探究の対話

さいたま市内の保育園が、コロナウイルス感染に伴い、次々と休園に追い込まれています。行政からは、保護者への「自粛要請」が書面にて通達されました。しかし、仕事を休むことができない保護者はたくさんいます。また、テレワークでも子どもがいれば、仕事にならないことは、この2年間で実証済みです。そんな中でも、自粛要請にご協力いただいた保護者もあり、本当にありがたく思っています。

 

もちろん、お仕事が休めない保護者は、今まで通り、お子様を預けてください。保育料もきちんといただいておりますし・・・感染リスクは、自粛の園児が多くなってもゼロにはなりませんので、今まで通り、感染対策を行って子どもたちと保育園を盛り上げていきます。

 

医学的根拠はわかりませんが、保育園ホワイトきゃんばすは、寒かろうが、北風が吹いていようが、屋上の外遊びが基本です。
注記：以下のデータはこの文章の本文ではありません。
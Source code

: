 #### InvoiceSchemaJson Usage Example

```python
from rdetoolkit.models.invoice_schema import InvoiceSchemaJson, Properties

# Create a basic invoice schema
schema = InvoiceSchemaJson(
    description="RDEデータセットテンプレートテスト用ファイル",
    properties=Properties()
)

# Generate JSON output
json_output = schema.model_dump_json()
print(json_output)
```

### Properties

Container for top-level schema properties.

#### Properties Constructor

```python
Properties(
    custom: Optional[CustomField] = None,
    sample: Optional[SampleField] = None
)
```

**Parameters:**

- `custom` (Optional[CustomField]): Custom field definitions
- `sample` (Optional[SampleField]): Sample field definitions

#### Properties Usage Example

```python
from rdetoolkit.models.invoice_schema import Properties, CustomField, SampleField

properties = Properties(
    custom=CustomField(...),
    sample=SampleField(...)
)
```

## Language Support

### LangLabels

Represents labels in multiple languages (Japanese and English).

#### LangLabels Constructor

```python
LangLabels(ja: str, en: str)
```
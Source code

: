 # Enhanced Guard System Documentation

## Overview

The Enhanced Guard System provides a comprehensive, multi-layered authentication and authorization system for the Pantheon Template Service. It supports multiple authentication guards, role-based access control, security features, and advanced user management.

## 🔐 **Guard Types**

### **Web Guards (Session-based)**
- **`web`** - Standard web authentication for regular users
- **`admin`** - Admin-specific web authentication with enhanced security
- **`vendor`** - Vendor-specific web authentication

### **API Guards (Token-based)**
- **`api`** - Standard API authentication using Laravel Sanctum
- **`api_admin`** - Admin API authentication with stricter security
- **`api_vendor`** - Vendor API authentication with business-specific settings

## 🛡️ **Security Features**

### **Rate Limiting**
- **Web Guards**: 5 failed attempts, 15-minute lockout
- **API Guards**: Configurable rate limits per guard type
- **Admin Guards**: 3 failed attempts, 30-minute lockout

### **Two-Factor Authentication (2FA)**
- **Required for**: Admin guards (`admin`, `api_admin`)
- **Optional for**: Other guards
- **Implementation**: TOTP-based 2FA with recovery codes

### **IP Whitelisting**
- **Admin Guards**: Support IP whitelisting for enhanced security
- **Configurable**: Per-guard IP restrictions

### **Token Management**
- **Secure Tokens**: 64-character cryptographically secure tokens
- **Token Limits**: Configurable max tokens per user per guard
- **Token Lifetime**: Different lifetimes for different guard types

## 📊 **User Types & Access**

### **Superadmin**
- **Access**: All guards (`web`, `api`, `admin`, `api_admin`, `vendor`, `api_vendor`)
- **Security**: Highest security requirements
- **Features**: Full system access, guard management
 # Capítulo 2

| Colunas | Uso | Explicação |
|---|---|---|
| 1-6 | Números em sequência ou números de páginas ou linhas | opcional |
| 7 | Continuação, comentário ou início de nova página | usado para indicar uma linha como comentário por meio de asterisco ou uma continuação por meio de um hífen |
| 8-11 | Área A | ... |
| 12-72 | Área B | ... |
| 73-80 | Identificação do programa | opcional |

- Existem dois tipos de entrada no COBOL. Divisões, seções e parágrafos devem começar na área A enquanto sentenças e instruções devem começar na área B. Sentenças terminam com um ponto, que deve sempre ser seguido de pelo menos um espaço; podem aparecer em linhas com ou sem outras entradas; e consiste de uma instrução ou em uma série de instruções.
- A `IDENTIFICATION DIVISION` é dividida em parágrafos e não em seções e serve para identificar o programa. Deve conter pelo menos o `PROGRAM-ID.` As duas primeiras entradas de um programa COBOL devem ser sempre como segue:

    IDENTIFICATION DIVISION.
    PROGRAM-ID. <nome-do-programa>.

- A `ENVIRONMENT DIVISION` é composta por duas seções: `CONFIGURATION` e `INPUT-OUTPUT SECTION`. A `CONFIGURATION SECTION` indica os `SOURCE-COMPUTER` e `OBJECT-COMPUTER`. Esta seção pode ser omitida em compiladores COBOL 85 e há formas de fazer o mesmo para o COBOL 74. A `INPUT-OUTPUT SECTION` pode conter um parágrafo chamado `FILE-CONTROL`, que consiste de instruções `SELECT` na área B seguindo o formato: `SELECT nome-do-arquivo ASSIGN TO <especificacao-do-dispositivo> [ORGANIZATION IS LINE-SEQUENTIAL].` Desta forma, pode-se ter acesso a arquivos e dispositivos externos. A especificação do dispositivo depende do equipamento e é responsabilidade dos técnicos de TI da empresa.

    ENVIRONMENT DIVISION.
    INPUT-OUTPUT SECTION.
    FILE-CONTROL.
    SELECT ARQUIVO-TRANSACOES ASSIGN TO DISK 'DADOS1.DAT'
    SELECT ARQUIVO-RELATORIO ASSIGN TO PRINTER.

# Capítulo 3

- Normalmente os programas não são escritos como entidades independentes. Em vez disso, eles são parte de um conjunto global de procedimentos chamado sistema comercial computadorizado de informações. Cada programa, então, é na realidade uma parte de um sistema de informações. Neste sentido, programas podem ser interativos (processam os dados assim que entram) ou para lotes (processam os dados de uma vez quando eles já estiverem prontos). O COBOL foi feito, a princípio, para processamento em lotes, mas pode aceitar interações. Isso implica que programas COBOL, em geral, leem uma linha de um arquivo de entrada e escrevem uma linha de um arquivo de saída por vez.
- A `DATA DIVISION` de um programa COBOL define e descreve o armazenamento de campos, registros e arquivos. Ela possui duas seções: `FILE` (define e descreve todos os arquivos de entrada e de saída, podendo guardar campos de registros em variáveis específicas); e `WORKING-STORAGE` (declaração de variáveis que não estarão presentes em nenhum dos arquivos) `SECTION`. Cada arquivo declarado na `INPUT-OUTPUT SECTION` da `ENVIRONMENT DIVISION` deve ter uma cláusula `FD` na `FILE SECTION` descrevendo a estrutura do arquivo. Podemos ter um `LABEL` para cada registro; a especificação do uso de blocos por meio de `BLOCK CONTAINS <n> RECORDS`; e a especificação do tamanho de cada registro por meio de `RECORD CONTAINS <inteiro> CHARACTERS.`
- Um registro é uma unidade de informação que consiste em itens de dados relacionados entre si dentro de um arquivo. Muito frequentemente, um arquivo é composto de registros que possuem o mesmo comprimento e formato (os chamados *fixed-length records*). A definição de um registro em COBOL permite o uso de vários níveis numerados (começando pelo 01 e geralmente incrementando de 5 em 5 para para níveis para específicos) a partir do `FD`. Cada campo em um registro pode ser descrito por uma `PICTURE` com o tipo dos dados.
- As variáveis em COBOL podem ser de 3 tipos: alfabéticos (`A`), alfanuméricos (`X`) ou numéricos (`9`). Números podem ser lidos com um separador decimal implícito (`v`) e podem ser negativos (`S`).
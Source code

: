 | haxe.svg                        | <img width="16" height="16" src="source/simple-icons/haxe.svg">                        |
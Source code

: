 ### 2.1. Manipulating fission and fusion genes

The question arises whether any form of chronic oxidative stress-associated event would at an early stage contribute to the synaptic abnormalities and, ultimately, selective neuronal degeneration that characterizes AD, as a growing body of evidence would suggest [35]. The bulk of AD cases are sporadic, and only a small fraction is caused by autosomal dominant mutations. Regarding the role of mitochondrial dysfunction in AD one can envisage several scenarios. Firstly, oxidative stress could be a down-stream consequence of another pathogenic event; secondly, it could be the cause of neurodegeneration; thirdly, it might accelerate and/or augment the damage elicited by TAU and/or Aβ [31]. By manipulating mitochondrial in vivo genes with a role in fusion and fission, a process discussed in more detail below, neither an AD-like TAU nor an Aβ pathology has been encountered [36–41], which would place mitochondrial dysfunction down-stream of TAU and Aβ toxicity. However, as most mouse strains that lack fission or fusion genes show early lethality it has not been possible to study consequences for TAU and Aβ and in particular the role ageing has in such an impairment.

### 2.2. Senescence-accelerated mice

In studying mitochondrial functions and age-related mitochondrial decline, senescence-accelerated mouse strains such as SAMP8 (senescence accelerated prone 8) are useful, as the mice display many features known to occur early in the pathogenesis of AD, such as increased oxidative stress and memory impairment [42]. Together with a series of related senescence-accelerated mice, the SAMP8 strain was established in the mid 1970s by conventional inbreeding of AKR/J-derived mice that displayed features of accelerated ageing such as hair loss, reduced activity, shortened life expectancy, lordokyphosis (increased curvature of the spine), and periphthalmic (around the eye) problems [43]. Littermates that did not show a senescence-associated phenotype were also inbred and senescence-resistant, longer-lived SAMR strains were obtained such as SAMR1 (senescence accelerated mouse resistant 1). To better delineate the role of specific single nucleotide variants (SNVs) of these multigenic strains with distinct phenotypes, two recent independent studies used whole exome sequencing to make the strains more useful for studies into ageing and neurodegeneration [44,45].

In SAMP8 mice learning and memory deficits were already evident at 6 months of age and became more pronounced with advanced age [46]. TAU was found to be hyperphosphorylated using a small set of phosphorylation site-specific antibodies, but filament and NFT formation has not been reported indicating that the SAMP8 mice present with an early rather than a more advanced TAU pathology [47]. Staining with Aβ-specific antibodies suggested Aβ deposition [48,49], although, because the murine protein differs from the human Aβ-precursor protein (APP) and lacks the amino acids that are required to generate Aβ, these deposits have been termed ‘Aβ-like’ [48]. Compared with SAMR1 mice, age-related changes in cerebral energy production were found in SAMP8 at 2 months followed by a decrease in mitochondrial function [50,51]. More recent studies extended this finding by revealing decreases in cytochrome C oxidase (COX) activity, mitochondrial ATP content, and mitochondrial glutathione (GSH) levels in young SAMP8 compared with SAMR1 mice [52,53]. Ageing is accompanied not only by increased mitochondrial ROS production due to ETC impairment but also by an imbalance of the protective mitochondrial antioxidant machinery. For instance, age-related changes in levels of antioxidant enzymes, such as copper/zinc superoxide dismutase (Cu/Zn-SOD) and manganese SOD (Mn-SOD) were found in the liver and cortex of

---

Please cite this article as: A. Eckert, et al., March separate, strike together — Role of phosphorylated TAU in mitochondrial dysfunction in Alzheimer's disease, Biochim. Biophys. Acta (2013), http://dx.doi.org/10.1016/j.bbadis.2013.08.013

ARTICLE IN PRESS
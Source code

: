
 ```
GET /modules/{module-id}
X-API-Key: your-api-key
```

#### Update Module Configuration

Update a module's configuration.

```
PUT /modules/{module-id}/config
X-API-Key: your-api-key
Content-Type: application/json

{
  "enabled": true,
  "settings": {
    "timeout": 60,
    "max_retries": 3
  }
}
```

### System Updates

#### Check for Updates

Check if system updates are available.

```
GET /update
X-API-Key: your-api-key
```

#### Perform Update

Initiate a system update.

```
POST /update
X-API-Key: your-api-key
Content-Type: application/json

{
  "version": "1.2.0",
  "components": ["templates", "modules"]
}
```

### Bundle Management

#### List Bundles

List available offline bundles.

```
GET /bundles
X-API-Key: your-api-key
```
子どもたちは、寒さの中で、呼吸気管などが鍛えられ、感染に強い体になっているような気がします。園児と職員の感染ゼロをこれからも続けられるように、粛々とやっていきます。

 

さて、宮城教育大学を中心に、仙台市や白石市などの宮城県内の小中、幼稚園、保育園では、「探究の対話」という取組みを実践しているそうです。具体的には、聞くこと、考えること、話すことを大切にする活動で、自分の思いを言葉にしたり、友だちの話をよく聞くことを目的にした取組みです。

 

ある幼稚園の年長5歳児の例です。ある日、園近くのコンビニエンスストアが閉店したことから5歳児の話題となり「どうしてコンビニエンスストアは閉店したんだろう?」という問いで、「探究の対話」がスタートします。

 

「お客様が来なくなったから」という子どもの発言に対して、ファシリテーター役の保育者は「お客さんが来なければ店を閉じてもいいの?」と尋ねます。「いつまでも来ないお客さんを待っているのは無駄」などの発言が多い中、「いつかお客さんが来るかもしれないから、そのために開けておく」という意見が出てきます。保育者は、違う考えを話してくれた子を認めます。

 

この幼稚園では、「自分と同じ考えを持つ友だちがいること」「違う考えを持つ友だちがいつこと」に気付き、「友だちの話をもっと聞いてみたい」「自分の考えを伝えたい」という思いを持ってほしいと考えています。もちろん、ファシリテーター役の保育者の対話スキルも重要です。そして、「探究の対話」を実践することで、自分の思いを伝えたいという子どもや自信を持って発言する子どもが増え、子どもたちの「聞く力」が育っているそうです。

 

ホワイトきゃんばすでも、寺子屋での「てつがくの時間」で、大人が考える以上に、子どもたちの会話が深いことを経験しています。私たち大人は、子どもたちから出てくる「ワンダー(不思議に思うこと)」を問いにすると、対話が盛り上がります。普段の会話の中でも、親子の会話の中でもできる内容です。

 

どうですか・・・「探究の会話」実践してみませんか。